Хотя вопросы отношения закона к религиозным практикам и верованиям остаются предметом споров, академическое сообщество большей частью утратило связь с ключевым предметом обсуждения книги Шмитта – политической теологией. Если политическая теология что-то и значит для нас, то это связывается с религиозными фундаменталистами, которые противостоят либерализму в своей стране, а за её пределами враждебны современному секулярному государству. В своём доме мы склонны связывать политическую теологию с теми, кто требует чтобы Америка вернулась к своим основаниям как «христианская нация». Согласно этой точке зрения наши политические практики должны поверяться их религиозными убеждениями.

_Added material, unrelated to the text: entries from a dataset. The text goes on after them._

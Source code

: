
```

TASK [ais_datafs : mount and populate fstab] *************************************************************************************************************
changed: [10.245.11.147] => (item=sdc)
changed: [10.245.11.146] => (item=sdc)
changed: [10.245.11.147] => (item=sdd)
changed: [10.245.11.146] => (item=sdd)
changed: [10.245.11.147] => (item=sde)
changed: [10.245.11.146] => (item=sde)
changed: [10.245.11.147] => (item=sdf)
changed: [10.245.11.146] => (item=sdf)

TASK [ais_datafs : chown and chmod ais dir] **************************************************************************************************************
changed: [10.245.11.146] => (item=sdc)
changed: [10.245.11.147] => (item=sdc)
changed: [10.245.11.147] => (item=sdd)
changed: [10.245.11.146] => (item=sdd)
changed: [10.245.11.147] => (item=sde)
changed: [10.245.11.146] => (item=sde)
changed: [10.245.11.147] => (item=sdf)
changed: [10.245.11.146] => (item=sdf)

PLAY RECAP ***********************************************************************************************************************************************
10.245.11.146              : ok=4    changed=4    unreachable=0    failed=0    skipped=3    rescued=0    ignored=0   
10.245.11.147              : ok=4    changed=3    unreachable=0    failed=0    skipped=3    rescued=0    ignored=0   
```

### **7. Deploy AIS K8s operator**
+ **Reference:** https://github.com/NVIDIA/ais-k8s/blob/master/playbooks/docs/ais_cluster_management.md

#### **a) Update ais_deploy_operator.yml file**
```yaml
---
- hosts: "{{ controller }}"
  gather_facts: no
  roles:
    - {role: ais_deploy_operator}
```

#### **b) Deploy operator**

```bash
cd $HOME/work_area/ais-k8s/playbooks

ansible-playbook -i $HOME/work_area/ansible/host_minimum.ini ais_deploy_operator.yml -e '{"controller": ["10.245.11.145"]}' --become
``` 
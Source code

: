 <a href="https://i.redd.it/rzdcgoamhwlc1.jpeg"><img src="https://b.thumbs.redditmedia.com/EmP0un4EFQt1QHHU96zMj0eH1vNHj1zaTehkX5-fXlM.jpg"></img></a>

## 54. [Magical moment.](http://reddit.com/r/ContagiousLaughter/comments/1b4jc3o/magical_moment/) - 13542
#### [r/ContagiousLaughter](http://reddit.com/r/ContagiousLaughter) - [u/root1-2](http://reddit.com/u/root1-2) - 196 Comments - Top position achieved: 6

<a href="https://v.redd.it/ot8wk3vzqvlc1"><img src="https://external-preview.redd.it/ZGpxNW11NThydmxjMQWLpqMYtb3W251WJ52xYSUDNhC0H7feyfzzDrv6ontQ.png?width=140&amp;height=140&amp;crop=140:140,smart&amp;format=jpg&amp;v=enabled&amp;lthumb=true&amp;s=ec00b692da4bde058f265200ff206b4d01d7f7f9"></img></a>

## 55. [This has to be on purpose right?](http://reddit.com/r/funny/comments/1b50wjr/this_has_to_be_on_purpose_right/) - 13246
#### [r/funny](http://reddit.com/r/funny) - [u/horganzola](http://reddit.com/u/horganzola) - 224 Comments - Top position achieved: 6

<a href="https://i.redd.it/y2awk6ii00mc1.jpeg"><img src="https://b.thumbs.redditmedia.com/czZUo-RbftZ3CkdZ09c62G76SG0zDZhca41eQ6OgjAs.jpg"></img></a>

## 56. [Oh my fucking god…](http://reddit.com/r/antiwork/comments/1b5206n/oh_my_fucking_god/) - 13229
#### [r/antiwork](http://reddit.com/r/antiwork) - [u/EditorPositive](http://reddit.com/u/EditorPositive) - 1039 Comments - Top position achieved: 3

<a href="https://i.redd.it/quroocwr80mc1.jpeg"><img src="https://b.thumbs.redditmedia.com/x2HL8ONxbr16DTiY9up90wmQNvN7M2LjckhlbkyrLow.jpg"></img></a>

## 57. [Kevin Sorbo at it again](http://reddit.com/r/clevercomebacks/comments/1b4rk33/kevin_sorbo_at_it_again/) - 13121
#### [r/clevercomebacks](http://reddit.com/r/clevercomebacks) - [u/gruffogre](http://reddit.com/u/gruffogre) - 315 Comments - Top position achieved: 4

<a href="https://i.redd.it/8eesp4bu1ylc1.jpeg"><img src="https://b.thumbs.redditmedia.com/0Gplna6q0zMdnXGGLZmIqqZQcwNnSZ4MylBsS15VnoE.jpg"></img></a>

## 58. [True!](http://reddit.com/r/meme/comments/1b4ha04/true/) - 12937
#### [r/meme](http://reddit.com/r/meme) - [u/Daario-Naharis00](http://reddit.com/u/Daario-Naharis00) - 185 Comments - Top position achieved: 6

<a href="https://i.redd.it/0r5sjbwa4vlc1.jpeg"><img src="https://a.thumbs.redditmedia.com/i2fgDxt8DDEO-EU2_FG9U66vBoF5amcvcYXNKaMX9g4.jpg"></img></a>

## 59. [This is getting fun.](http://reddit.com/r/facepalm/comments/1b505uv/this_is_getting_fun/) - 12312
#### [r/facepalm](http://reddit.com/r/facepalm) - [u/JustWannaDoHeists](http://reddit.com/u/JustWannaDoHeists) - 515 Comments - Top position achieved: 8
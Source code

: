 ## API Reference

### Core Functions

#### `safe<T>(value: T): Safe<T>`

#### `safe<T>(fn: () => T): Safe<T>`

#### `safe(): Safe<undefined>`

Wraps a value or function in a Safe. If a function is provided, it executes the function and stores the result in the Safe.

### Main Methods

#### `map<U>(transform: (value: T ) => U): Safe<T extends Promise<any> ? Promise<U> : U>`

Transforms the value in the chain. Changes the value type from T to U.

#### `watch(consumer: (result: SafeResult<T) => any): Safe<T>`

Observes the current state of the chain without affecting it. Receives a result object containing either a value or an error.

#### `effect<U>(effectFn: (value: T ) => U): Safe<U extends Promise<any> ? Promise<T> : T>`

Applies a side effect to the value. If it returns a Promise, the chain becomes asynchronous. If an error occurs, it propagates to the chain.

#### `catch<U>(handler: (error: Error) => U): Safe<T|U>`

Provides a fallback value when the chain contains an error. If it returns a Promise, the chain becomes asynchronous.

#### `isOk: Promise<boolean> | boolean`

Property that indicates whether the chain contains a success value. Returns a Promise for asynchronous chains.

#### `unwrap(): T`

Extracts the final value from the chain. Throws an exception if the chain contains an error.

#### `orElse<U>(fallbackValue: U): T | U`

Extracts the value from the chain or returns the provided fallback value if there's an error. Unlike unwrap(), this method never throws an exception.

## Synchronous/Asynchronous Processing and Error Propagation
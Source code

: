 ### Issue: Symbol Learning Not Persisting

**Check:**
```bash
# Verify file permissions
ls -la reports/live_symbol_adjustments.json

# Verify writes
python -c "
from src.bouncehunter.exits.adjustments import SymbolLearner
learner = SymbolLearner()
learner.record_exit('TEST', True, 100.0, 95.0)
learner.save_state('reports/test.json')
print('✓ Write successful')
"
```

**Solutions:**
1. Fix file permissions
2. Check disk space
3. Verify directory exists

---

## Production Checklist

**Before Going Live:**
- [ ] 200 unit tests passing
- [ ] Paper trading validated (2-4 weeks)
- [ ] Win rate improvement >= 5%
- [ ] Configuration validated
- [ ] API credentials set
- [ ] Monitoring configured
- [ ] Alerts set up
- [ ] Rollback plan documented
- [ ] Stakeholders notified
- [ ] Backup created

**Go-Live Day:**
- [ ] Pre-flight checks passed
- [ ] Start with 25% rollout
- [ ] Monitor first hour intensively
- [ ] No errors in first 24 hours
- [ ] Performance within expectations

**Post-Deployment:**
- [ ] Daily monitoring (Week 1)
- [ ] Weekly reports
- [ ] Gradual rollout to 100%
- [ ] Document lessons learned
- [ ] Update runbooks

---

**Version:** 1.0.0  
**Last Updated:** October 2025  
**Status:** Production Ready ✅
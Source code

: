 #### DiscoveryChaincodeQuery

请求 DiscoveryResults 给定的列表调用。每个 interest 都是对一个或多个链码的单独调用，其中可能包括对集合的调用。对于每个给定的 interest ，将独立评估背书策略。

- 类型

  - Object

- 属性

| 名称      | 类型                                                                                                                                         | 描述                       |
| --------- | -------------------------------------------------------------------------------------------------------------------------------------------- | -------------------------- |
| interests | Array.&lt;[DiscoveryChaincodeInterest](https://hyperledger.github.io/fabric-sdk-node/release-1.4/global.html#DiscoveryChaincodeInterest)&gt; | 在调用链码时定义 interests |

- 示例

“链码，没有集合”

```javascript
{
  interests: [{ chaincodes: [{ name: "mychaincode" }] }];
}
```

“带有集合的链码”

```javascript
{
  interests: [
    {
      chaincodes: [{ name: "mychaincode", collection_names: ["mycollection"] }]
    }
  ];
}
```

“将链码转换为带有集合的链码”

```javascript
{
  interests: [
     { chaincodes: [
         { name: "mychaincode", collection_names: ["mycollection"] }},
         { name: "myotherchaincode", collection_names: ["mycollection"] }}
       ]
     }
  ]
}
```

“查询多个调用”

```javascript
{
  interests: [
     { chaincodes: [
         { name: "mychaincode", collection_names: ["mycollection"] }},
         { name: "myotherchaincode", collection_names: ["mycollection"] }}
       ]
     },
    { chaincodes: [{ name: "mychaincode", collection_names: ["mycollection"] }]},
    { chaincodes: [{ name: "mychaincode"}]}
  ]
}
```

Во внешней полиике мы склонны связывать политическую теологию с мусульманскими теократиями: у саудитов имеется политическая теология; Осама Бен Ладен нападает на нас во имя политической теологии. Когда же мы пытаемся прочитать два известных выражения Шмитта в  более широком текстуальном контексте, нас смущает неясный характер этой книги. Неудачу нашего понимания может частично объяснять форма, в которой Шмитт представил свои идеи. Современному читателю – особенно американскому – книга видится как буквально непроницаемые размышления запутавшихся германских теоретиков. Следует возразить - их труд был ответом на политический кризис, о котором мы имеем лишь смутное представление. За некоторыми исключениями -  среди которых выделяются Макс Вебер и Ханс Келсен – не видится много смысла в исследовании взглядов этих давно ушедших европейских теоретиков, привлекавших внимание Шмитта. Очень часто Шмитт вовлекался в современные ему дискуссии, которые интересны скорее историку интеллектуальной жизни, но не политическому философу.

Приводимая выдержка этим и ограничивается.